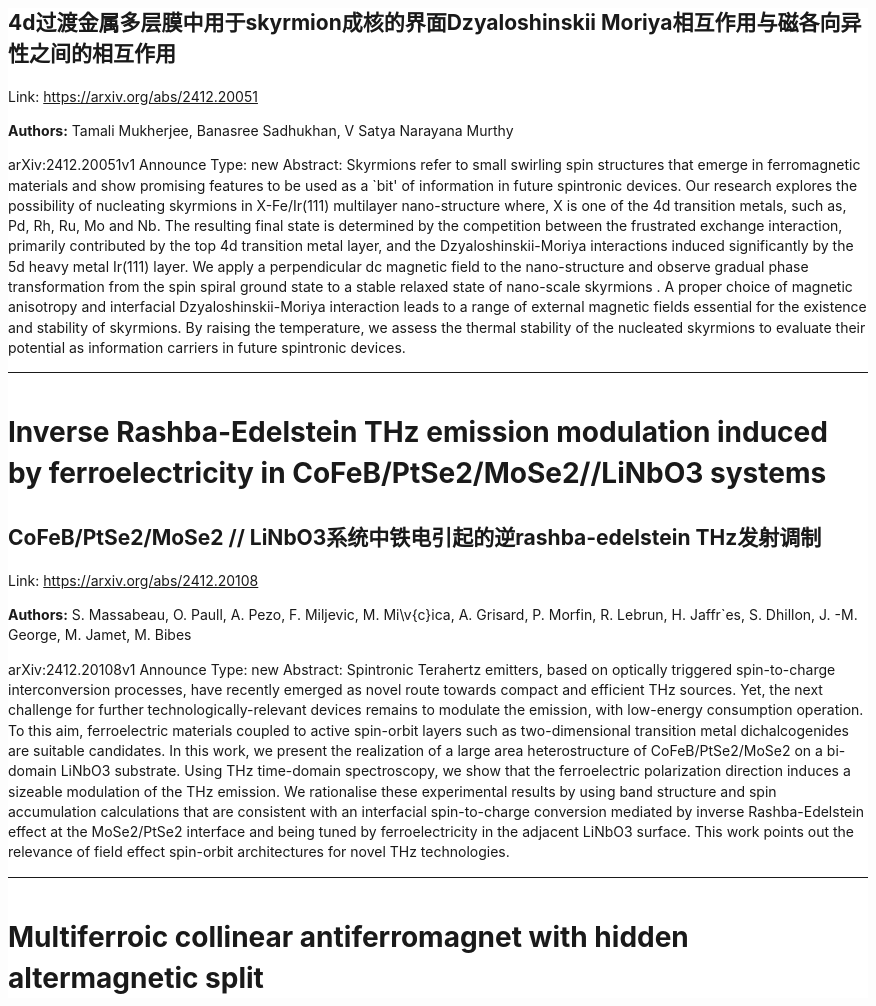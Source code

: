 ## 4d过渡金属多层膜中用于skyrmion成核的界面Dzyaloshinskii Moriya相互作用与磁各向异性之间的相互作用

Link: https://arxiv.org/abs/2412.20051

**Authors:** Tamali Mukherjee, Banasree Sadhukhan, V Satya Narayana Murthy

arXiv:2412.20051v1 Announce Type: new 
Abstract: Skyrmions refer to small swirling spin structures that emerge in ferromagnetic materials and show promising features to be used as a `bit' of information in future spintronic devices. Our research explores the possibility of nucleating skyrmions in X-Fe/Ir(111) multilayer nano-structure where, X is one of the 4d transition metals, such as, Pd, Rh, Ru, Mo and Nb. The resulting final state is determined by the competition between the frustrated exchange interaction, primarily contributed by the top 4d transition metal layer, and the Dzyaloshinskii-Moriya interactions induced significantly by the 5d heavy metal Ir(111) layer. We apply a perpendicular dc magnetic field to the nano-structure and observe gradual phase transformation from the spin spiral ground state to a stable relaxed state of nano-scale skyrmions . A proper choice of magnetic anisotropy and interfacial Dzyaloshinskii-Moriya interaction leads to a range of external magnetic fields essential for the existence and stability of skyrmions. By raising the temperature, we assess the thermal stability of the nucleated skyrmions to evaluate their potential as information carriers in future spintronic devices.


---
# Inverse Rashba-Edelstein THz emission modulation induced by ferroelectricity in CoFeB/PtSe2/MoSe2//LiNbO3 systems

## CoFeB/PtSe2/MoSe2 // LiNbO3系统中铁电引起的逆rashba-edelstein THz发射调制

Link: https://arxiv.org/abs/2412.20108

**Authors:** S. Massabeau, O. Paull, A. Pezo, F. Miljevic, M. Mi\v{c}ica, A. Grisard, P. Morfin, R. Lebrun, H. Jaffr\`es, S. Dhillon, J. -M. George, M. Jamet, M. Bibes

arXiv:2412.20108v1 Announce Type: new 
Abstract: Spintronic Terahertz emitters, based on optically triggered spin-to-charge interconversion processes, have recently emerged as novel route towards compact and efficient THz sources. Yet, the next challenge for further technologically-relevant devices remains to modulate the emission, with low-energy consumption operation. To this aim, ferroelectric materials coupled to active spin-orbit layers such as two-dimensional transition metal dichalcogenides are suitable candidates. In this work, we present the realization of a large area heterostructure of CoFeB/PtSe2/MoSe2 on a bi-domain LiNbO3 substrate. Using THz time-domain spectroscopy, we show that the ferroelectric polarization direction induces a sizeable modulation of the THz emission. We rationalise these experimental results by using band structure and spin accumulation calculations that are consistent with an interfacial spin-to-charge conversion mediated by inverse Rashba-Edelstein effect at the MoSe2/PtSe2 interface and being tuned by ferroelectricity in the adjacent LiNbO3 surface. This work points out the relevance of field effect spin-orbit architectures for novel THz technologies.


---
# Multiferroic collinear antiferromagnet with hidden altermagnetic split
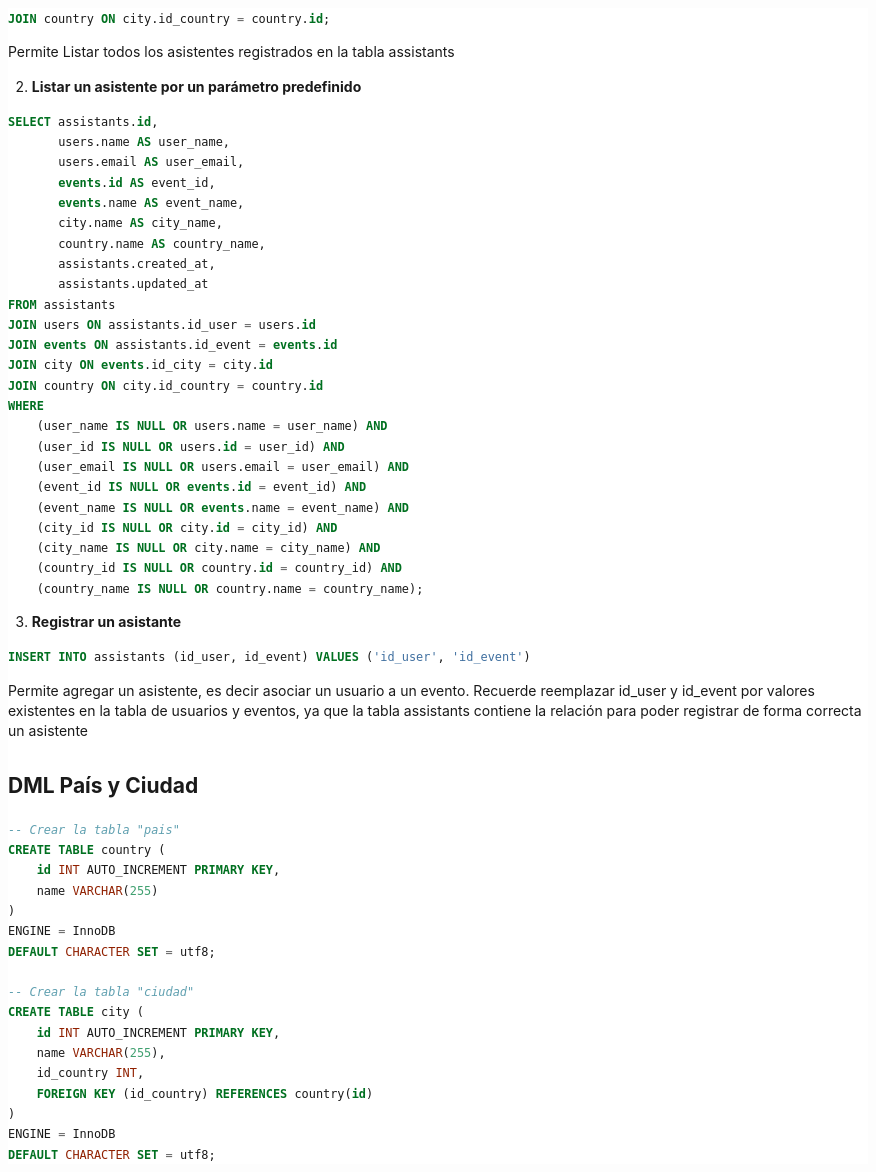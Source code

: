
 ```sql
JOIN country ON city.id_country = country.id;
```

Permite Listar todos los asistentes registrados en la tabla assistants

2. **Listar un asistente por un parámetro predefinido**
```sql
SELECT assistants.id, 
       users.name AS user_name,
       users.email AS user_email,
       events.id AS event_id,
       events.name AS event_name,
       city.name AS city_name,
       country.name AS country_name,
       assistants.created_at,
       assistants.updated_at
FROM assistants
JOIN users ON assistants.id_user = users.id
JOIN events ON assistants.id_event = events.id
JOIN city ON events.id_city = city.id
JOIN country ON city.id_country = country.id
WHERE 
    (user_name IS NULL OR users.name = user_name) AND
    (user_id IS NULL OR users.id = user_id) AND
    (user_email IS NULL OR users.email = user_email) AND
    (event_id IS NULL OR events.id = event_id) AND
    (event_name IS NULL OR events.name = event_name) AND
    (city_id IS NULL OR city.id = city_id) AND
    (city_name IS NULL OR city.name = city_name) AND
    (country_id IS NULL OR country.id = country_id) AND
    (country_name IS NULL OR country.name = country_name);
```
3. **Registrar un asistante**
```sql
INSERT INTO assistants (id_user, id_event) VALUES ('id_user', 'id_event')
```

Permite agregar un asistente, es decir asociar un usuario a un evento. Recuerde reemplazar id_user y id_event por valores existentes en la tabla de usuarios y eventos, ya que la tabla assistants contiene la relación para poder registrar de forma correcta un asistente 

## DML País y Ciudad 

```sql
-- Crear la tabla "pais"
CREATE TABLE country (
    id INT AUTO_INCREMENT PRIMARY KEY,
    name VARCHAR(255)
)
ENGINE = InnoDB
DEFAULT CHARACTER SET = utf8;

-- Crear la tabla "ciudad"
CREATE TABLE city (
    id INT AUTO_INCREMENT PRIMARY KEY,
    name VARCHAR(255),
    id_country INT,
    FOREIGN KEY (id_country) REFERENCES country(id)
)
ENGINE = InnoDB
DEFAULT CHARACTER SET = utf8;
```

• • • • •

* About this task
Produce an exact copy of the records above, leaving out the pictures.

* Written solution
Source code

: ## 4d过渡金属多层膜中用于skyrmion成核的界面Dzyaloshinskii Moriya相互作用与磁各向异性之间的相互作用

Link: https://arxiv.org/abs/2412.20051

**Authors:** Tamali Mukherjee, Banasree Sadhukhan, V Satya Narayana Murthy

arXiv:2412.20051v1 Announce Type: new 
Abstract: Skyrmions refer to small swirling spin structures that emerge in ferromagnetic materials and show promising features to be used as a `bit' of information in future spintronic devices. Our research explores the possibility of nucleating skyrmions in X-Fe/Ir(111) multilayer nano-structure where, X is one of the 4d transition metals, such as, Pd, Rh, Ru, Mo and Nb. The resulting final state is determined by the competition between the frustrated exchange interaction, primarily contributed by the top 4d transition metal layer, and the Dzyaloshinskii-Moriya interactions induced significantly by the 5d heavy metal Ir(111) layer. We apply a perpendicular dc magnetic field to the nano-structure and observe gradual phase transformation from the spin spiral ground state to a stable relaxed state of nano-scale skyrmions . A proper choice of magnetic anisotropy and interfacial Dzyaloshinskii-Moriya interaction leads to a range of external magnetic fields essential for the existence and stability of skyrmions. By raising the temperature, we assess the thermal stability of the nucleated skyrmions to evaluate their potential as information carriers in future spintronic devices.


---
# Inverse Rashba-Edelstein THz emission modulation induced by ferroelectricity in CoFeB/PtSe2/MoSe2//LiNbO3 systems

## CoFeB/PtSe2/MoSe2 // LiNbO3系统中铁电引起的逆rashba-edelstein THz发射调制

Link: https://arxiv.org/abs/2412.20108

**Authors:** S. Massabeau, O. Paull, A. Pezo, F. Miljevic, M. Mi\v{c}ica, A. Grisard, P. Morfin, R. Lebrun, H. Jaffr\`es, S. Dhillon, J. -M. George, M. Jamet, M. Bibes

arXiv:2412.20108v1 Announce Type: new 
Abstract: Spintronic Terahertz emitters, based on optically triggered spin-to-charge interconversion processes, have recently emerged as novel route towards compact and efficient THz sources. Yet, the next challenge for further technologically-relevant devices remains to modulate the emission, with low-energy consumption operation. To this aim, ferroelectric materials coupled to active spin-orbit layers such as two-dimensional transition metal dichalcogenides are suitable candidates. In this work, we present the realization of a large area heterostructure of CoFeB/PtSe2/MoSe2 on a bi-domain LiNbO3 substrate. Using THz time-domain spectroscopy, we show that the ferroelectric polarization direction induces a sizeable modulation of the THz emission. We rationalise these experimental results by using band structure and spin accumulation calculations that are consistent with an interfacial spin-to-charge conversion mediated by inverse Rashba-Edelstein effect at the MoSe2/PtSe2 interface and being tuned by ferroelectricity in the adjacent LiNbO3 surface. This work points out the relevance of field effect spin-orbit architectures for novel THz technologies.


---
# Multiferroic collinear antiferromagnet with hidden altermagnetic split
Source code

:
 ```sql
JOIN country ON city.id_country = country.id;
```

Permite Listar todos los asistentes registrados en la tabla assistants

2. **Listar un asistente por un parámetro predefinido**
```sql
SELECT assistants.id, 
       users.name AS user_name,
       users.email AS user_email,
       events.id AS event_id,
       events.name AS event_name,
       city.name AS city_name,
       country.name AS country_name,
       assistants.created_at,
       assistants.updated_at
FROM assistants
JOIN users ON assistants.id_user = users.id
JOIN events ON assistants.id_event = events.id
JOIN city ON events.id_city = city.id
JOIN country ON city.id_country = country.id
WHERE 
    (user_name IS NULL OR users.name = user_name) AND
    (user_id IS NULL OR users.id = user_id) AND
    (user_email IS NULL OR users.email = user_email) AND
    (event_id IS NULL OR events.id = event_id) AND
    (event_name IS NULL OR events.name = event_name) AND
    (city_id IS NULL OR city.id = city_id) AND
    (city_name IS NULL OR city.name = city_name) AND
    (country_id IS NULL OR country.id = country_id) AND
    (country_name IS NULL OR country.name = country_name);
```
3. **Registrar un asistante**
```sql
INSERT INTO assistants (id_user, id_event) VALUES ('id_user', 'id_event')
```

Permite agregar un asistente, es decir asociar un usuario a un evento. Recuerde reemplazar id_user y id_event por valores existentes en la tabla de usuarios y eventos, ya que la tabla assistants contiene la relación para poder registrar de forma correcta un asistente 

## DML País y Ciudad 

```sql
-- Crear la tabla "pais"
CREATE TABLE country (
    id INT AUTO_INCREMENT PRIMARY KEY,
    name VARCHAR(255)
)
ENGINE = InnoDB
DEFAULT CHARACTER SET = utf8;

-- Crear la tabla "ciudad"
CREATE TABLE city (
    id INT AUTO_INCREMENT PRIMARY KEY,
    name VARCHAR(255),
    id_country INT,
    FOREIGN KEY (id_country) REFERENCES country(id)
)
ENGINE = InnoDB
DEFAULT CHARACTER SET = utf8;
```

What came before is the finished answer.